Optimize scsi_cmnd initialization and bug fix

linux-scsi.vger.kernel.org archive mirror
 help / color / mirror / Atom feed

* Optimize scsi_cmnd initialization and bug fix
@ 2005-11-23 22:50 Chen, Kenneth W
  2005-11-24  8:05 ` Arjan van de Ven
  2005-12-06 17:22 ` Christoph Hellwig
  0 siblings, 2 replies; 6+ messages in thread
From: Chen, Kenneth W @ 2005-11-23 22:50 UTC (permalink / raw)
  To: linux-scsi; +Cc: 'James Bottomley'

struct scsi_cmnd is a fairly large data structure and is used
to construct scsi command.  On x86-64 arch, it is 448 bytes.  
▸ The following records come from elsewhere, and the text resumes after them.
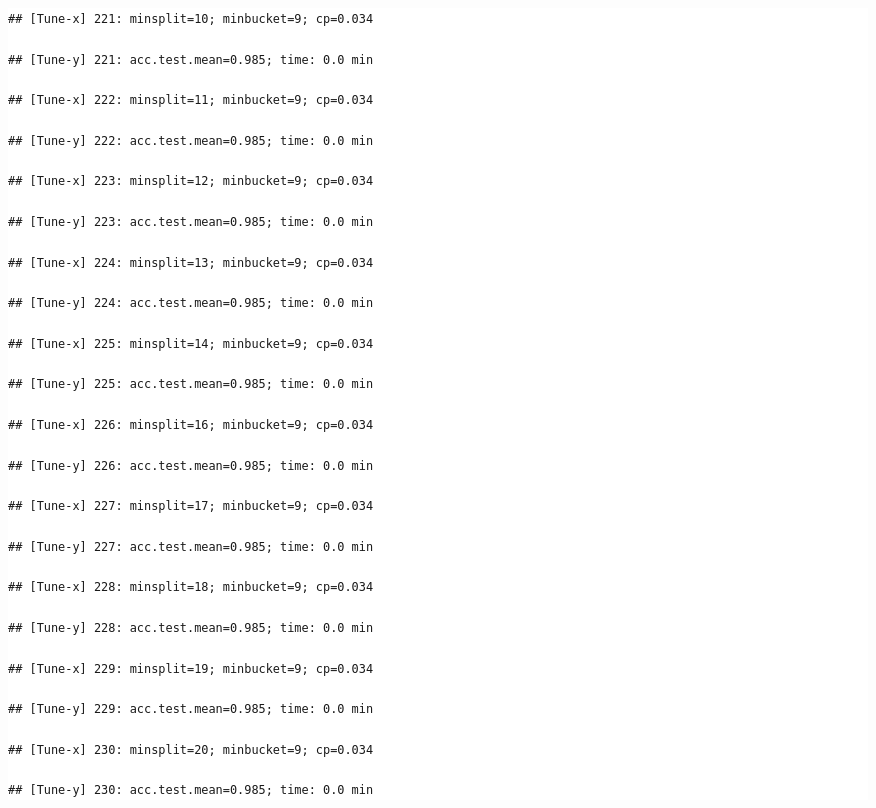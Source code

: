     ## [Tune-x] 221: minsplit=10; minbucket=9; cp=0.034

    ## [Tune-y] 221: acc.test.mean=0.985; time: 0.0 min

    ## [Tune-x] 222: minsplit=11; minbucket=9; cp=0.034

    ## [Tune-y] 222: acc.test.mean=0.985; time: 0.0 min

    ## [Tune-x] 223: minsplit=12; minbucket=9; cp=0.034

    ## [Tune-y] 223: acc.test.mean=0.985; time: 0.0 min

    ## [Tune-x] 224: minsplit=13; minbucket=9; cp=0.034

    ## [Tune-y] 224: acc.test.mean=0.985; time: 0.0 min

    ## [Tune-x] 225: minsplit=14; minbucket=9; cp=0.034

    ## [Tune-y] 225: acc.test.mean=0.985; time: 0.0 min

    ## [Tune-x] 226: minsplit=16; minbucket=9; cp=0.034

    ## [Tune-y] 226: acc.test.mean=0.985; time: 0.0 min

    ## [Tune-x] 227: minsplit=17; minbucket=9; cp=0.034

    ## [Tune-y] 227: acc.test.mean=0.985; time: 0.0 min

    ## [Tune-x] 228: minsplit=18; minbucket=9; cp=0.034

    ## [Tune-y] 228: acc.test.mean=0.985; time: 0.0 min

    ## [Tune-x] 229: minsplit=19; minbucket=9; cp=0.034

    ## [Tune-y] 229: acc.test.mean=0.985; time: 0.0 min

    ## [Tune-x] 230: minsplit=20; minbucket=9; cp=0.034

    ## [Tune-y] 230: acc.test.mean=0.985; time: 0.0 min
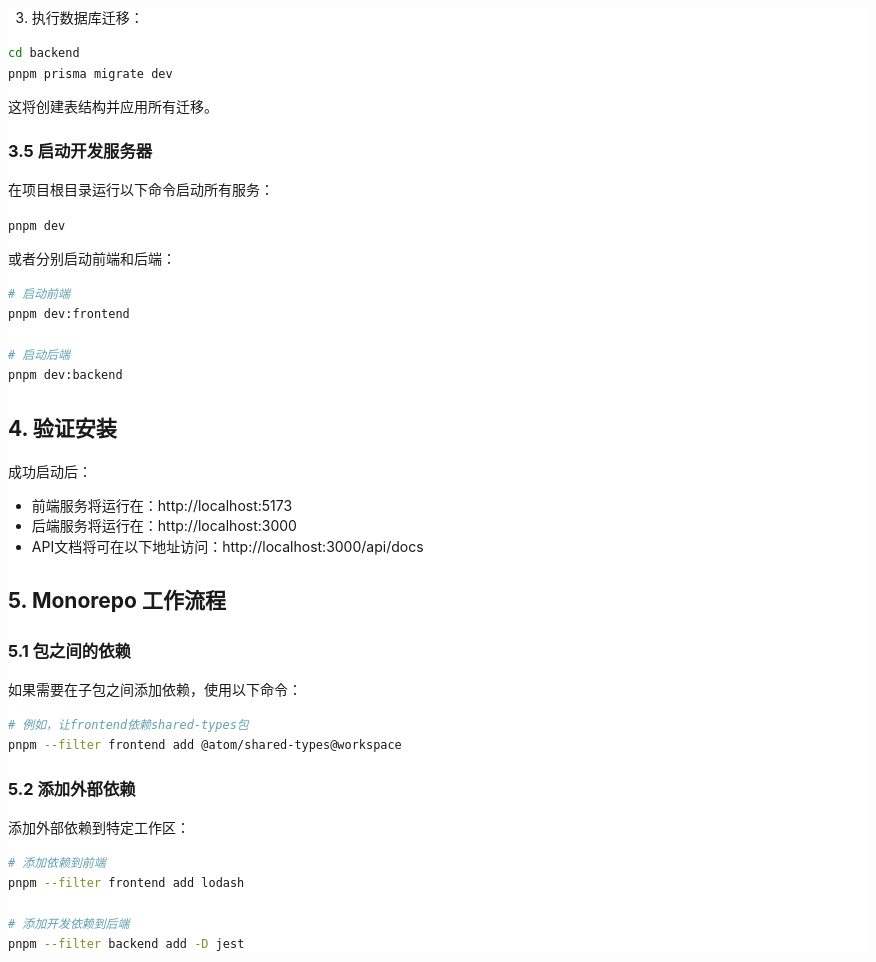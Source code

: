3. 执行数据库迁移：

```bash
cd backend
pnpm prisma migrate dev
```

这将创建表结构并应用所有迁移。

### 3.5 启动开发服务器

在项目根目录运行以下命令启动所有服务：

```bash
pnpm dev
```

或者分别启动前端和后端：

```bash
# 启动前端
pnpm dev:frontend

# 启动后端
pnpm dev:backend
```

## 4. 验证安装

成功启动后：

- 前端服务将运行在：http://localhost:5173
- 后端服务将运行在：http://localhost:3000
- API文档将可在以下地址访问：http://localhost:3000/api/docs

## 5. Monorepo 工作流程

### 5.1 包之间的依赖

如果需要在子包之间添加依赖，使用以下命令：

```bash
# 例如，让frontend依赖shared-types包
pnpm --filter frontend add @atom/shared-types@workspace
```

### 5.2 添加外部依赖

添加外部依赖到特定工作区：

```bash
# 添加依赖到前端
pnpm --filter frontend add lodash

# 添加开发依赖到后端
pnpm --filter backend add -D jest
```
In scsi_get_command(), it is a bit too paranoid in zeroing the
data structure.  Since most of the member variables will be
initialized in various stage of I/O submission, i.e., in
scsi_prep_fn, scsi_init_io, sd_init_command, scsi_init_cmd_errh,
etc.  So instead of blindly zeroing the whole structure, initialize
to some other value later on.  All it needs in scsi_get_command
is to zero out a few member variables that aren't initialized in
the I/O path.

I'm proposing the following patch to optimize scsi_cmnd initialization.
The only part that I'm not 100% sure is struct scsi_pointer SCp and
eh_eflags.  It appears to be safe, but since I don't have every scsi
controllers in the world to test, I can't say so for sure.  I'm willing
to take on the responsibility to fix any hiccup people might have with
this patch.  Comments?

p.s. de-referencing jiffies_at_alloc ought be in the if(cmd!=NULL) block.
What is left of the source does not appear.